WHAT YOU ARE ASKED TO DO: Print out the data that follows exactly, character for character, apart from the pictures.

DATA EXTRACT:
··········

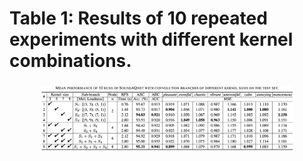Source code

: # Table 1: Results of 10 repeated experiments with different kernel combinations.
<h3 align="center"> <p></p></h3>
<div align="center">
<img src="Table1.png" width=80%/> 
</div>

··········

REPLY TO THE TASK:
Source code

: # Table 1: Results of 10 repeated experiments with different kernel combinations.
<h3 align="center"> <p></p></h3>
<div align="center">
<img src="Table1.png" width=80%/> 
</div>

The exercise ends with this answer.